● **Assignment**
Within the entries below, find every line that has the string "جلوگیری", then copy it.
(Beginning of Records shown)
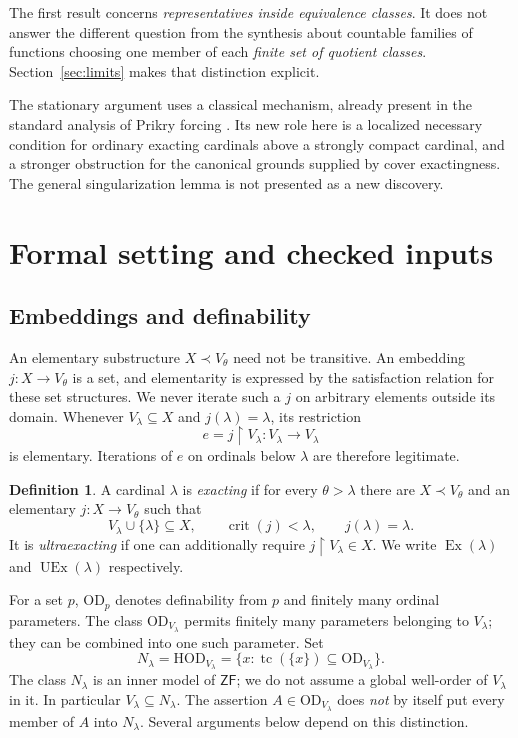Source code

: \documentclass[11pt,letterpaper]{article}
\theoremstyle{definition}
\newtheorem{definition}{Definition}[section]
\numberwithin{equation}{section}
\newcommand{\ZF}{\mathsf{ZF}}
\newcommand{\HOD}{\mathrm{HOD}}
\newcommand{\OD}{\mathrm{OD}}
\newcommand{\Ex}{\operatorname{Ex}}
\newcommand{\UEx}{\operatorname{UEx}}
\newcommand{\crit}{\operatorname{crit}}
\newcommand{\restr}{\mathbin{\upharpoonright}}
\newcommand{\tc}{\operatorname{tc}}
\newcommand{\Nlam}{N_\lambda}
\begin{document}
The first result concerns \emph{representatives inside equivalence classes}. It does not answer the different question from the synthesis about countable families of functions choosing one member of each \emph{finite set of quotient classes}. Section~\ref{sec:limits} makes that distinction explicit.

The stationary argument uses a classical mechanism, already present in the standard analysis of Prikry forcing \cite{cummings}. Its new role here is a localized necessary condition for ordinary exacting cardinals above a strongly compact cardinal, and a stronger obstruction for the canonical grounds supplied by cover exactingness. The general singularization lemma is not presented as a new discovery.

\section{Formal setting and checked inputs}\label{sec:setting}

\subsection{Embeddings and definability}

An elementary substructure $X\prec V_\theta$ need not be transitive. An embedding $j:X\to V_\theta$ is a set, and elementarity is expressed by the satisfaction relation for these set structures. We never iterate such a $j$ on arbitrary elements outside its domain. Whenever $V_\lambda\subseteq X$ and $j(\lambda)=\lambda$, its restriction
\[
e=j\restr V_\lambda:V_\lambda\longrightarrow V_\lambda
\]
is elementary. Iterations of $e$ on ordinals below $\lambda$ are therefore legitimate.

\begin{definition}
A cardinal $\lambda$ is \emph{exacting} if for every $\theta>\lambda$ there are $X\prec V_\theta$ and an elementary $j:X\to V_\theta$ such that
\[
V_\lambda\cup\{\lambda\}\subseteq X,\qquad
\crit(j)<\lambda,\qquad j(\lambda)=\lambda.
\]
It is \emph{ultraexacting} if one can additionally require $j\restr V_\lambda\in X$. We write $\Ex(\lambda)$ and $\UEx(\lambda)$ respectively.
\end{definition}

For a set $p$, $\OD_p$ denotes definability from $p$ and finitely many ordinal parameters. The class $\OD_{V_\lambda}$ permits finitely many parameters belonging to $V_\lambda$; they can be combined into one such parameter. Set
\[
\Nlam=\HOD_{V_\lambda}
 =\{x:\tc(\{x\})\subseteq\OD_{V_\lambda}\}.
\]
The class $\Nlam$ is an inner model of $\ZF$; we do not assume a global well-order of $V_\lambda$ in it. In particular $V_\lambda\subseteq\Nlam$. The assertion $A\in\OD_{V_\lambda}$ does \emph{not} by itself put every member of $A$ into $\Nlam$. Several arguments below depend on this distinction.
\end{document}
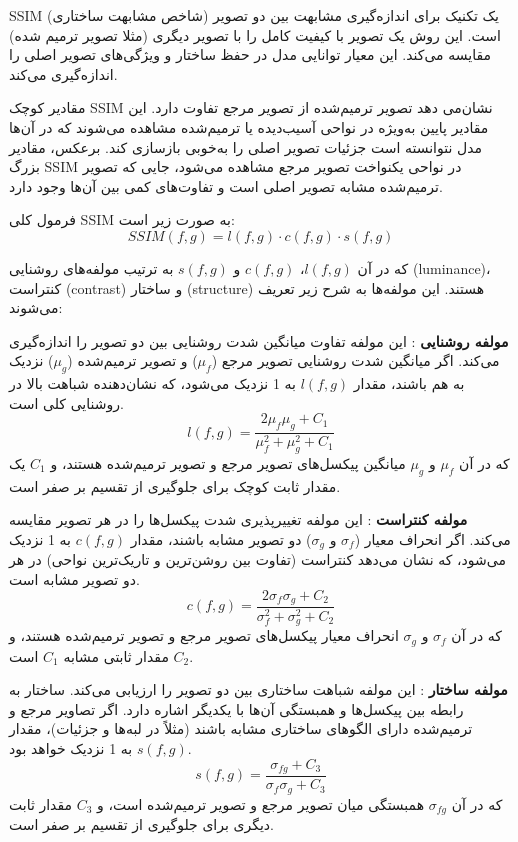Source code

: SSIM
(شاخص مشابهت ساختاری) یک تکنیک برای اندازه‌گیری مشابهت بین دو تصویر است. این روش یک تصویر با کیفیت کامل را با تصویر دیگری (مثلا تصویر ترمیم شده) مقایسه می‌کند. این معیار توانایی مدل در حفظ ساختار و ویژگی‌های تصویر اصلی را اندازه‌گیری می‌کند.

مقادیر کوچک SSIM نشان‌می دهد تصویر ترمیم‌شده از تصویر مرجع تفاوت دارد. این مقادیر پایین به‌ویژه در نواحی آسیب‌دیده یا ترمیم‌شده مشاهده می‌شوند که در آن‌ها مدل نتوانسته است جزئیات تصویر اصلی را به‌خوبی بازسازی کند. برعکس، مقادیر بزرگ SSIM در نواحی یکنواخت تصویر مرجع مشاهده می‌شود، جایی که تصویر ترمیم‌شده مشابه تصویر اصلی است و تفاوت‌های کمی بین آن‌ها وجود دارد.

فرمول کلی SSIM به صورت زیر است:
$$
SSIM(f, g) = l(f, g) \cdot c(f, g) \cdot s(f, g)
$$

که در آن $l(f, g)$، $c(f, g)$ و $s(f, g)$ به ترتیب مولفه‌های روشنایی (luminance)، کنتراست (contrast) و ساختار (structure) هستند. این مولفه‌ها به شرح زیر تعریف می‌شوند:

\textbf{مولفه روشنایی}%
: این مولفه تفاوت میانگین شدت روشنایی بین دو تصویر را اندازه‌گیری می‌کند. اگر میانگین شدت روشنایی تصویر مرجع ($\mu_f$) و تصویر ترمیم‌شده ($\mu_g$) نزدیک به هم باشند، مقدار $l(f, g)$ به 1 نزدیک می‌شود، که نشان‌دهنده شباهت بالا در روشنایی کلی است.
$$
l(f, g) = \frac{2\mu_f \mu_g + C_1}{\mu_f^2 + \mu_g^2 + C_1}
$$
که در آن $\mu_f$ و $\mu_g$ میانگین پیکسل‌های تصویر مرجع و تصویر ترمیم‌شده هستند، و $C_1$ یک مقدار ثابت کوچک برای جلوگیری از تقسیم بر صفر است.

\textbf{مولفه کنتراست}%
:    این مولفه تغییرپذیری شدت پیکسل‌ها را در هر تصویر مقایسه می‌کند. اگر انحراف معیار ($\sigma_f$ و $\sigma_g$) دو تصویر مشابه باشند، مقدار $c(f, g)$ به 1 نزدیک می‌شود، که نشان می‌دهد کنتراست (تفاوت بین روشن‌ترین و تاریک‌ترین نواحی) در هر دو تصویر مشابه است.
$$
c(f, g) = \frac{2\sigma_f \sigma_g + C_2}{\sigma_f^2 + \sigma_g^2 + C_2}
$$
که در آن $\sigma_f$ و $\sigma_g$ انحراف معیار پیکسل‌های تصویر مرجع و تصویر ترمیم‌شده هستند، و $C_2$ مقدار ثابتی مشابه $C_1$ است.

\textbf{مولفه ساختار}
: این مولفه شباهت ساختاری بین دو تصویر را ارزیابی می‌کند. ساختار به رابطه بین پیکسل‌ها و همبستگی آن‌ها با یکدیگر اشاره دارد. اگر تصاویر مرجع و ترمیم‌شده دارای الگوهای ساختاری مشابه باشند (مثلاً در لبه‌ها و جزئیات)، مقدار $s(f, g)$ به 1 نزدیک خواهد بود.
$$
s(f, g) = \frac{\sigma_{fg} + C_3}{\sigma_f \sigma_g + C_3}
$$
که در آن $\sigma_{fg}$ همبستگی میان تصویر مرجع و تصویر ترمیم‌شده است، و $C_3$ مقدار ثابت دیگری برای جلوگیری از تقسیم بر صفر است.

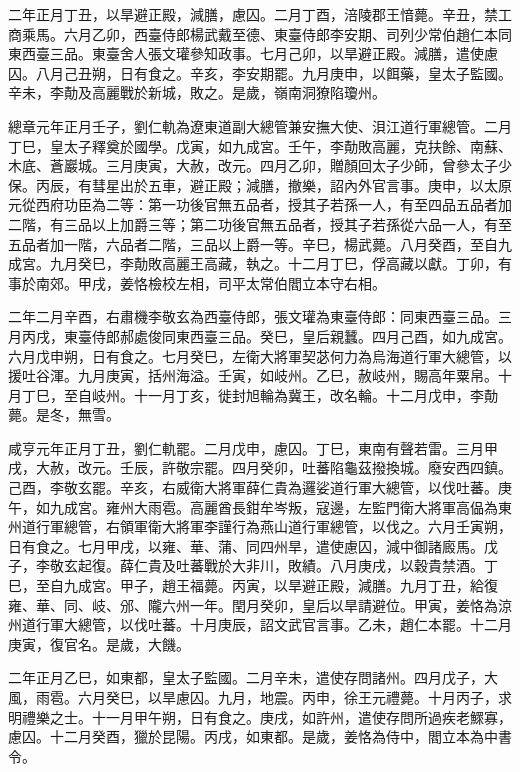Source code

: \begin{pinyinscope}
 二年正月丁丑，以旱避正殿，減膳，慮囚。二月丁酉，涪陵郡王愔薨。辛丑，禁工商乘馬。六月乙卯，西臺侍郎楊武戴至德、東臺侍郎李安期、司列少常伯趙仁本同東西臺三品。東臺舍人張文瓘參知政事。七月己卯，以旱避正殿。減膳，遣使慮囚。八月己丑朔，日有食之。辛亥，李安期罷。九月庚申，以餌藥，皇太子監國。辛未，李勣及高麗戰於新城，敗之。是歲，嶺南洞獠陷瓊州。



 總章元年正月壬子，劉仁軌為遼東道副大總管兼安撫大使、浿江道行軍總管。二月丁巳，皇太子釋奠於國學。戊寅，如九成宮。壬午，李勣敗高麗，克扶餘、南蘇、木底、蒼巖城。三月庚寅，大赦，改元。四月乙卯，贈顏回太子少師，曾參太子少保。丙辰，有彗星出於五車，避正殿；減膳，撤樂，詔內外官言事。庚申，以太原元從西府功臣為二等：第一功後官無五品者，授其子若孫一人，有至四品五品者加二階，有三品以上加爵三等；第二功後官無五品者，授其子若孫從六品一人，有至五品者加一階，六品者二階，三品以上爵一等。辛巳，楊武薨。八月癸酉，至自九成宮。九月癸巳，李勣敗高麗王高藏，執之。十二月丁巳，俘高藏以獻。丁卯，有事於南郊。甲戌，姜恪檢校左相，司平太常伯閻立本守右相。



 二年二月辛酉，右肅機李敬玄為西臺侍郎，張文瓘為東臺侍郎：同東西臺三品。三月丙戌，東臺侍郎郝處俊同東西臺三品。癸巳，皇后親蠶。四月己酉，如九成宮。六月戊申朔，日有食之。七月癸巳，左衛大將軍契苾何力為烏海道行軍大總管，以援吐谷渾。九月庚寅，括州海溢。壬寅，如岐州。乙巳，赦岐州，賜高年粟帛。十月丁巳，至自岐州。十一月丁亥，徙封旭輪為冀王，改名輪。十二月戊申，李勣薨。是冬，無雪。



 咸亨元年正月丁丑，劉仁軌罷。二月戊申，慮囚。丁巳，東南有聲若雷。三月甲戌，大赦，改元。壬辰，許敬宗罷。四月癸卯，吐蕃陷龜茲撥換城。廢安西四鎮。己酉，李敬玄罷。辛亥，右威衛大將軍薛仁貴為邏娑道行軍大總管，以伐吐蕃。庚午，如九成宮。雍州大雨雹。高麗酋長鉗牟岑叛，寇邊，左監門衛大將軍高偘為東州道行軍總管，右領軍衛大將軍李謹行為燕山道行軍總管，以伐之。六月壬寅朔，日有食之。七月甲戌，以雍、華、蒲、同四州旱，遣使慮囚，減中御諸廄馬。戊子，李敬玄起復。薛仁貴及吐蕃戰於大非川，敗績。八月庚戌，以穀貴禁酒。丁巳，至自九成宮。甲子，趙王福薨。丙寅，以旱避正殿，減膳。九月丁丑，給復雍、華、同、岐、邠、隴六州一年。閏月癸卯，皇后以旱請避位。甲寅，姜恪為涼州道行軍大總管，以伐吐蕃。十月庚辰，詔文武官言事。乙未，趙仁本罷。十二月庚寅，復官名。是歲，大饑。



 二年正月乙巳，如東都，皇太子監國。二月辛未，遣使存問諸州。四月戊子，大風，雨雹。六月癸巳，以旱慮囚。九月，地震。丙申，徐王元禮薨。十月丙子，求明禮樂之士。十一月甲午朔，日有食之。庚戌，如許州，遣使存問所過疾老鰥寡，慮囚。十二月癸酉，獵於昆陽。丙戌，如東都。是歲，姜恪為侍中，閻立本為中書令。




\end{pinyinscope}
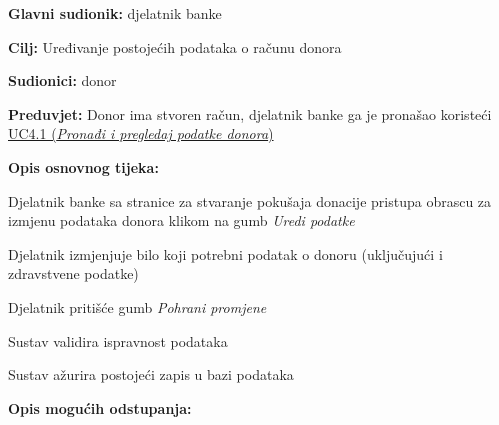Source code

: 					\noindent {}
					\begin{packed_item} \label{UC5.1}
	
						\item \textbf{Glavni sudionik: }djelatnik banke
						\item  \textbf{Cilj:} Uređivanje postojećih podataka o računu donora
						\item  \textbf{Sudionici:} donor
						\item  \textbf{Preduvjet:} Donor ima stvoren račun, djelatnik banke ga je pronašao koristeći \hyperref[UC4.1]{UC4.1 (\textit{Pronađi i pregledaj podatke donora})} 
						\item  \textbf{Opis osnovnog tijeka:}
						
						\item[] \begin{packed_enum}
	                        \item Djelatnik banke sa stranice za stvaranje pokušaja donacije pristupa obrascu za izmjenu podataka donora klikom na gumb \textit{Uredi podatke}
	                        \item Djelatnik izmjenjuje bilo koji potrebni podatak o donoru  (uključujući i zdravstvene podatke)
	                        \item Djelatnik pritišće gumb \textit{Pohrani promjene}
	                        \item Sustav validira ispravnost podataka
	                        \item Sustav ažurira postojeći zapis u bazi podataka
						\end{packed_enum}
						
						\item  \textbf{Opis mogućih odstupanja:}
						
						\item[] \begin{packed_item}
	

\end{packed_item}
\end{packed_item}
(End of Records shown)
● **Solution to this exercise**
که در آن $\mu_f$ و $\mu_g$ میانگین پیکسل‌های تصویر مرجع و تصویر ترمیم‌شده هستند، و $C_1$ یک مقدار ثابت کوچک برای جلوگیری از تقسیم بر صفر است.
که در آن $\sigma_{fg}$ همبستگی میان تصویر مرجع و تصویر ترمیم‌شده است، و $C_3$ مقدار ثابت دیگری برای جلوگیری از تقسیم بر صفر است.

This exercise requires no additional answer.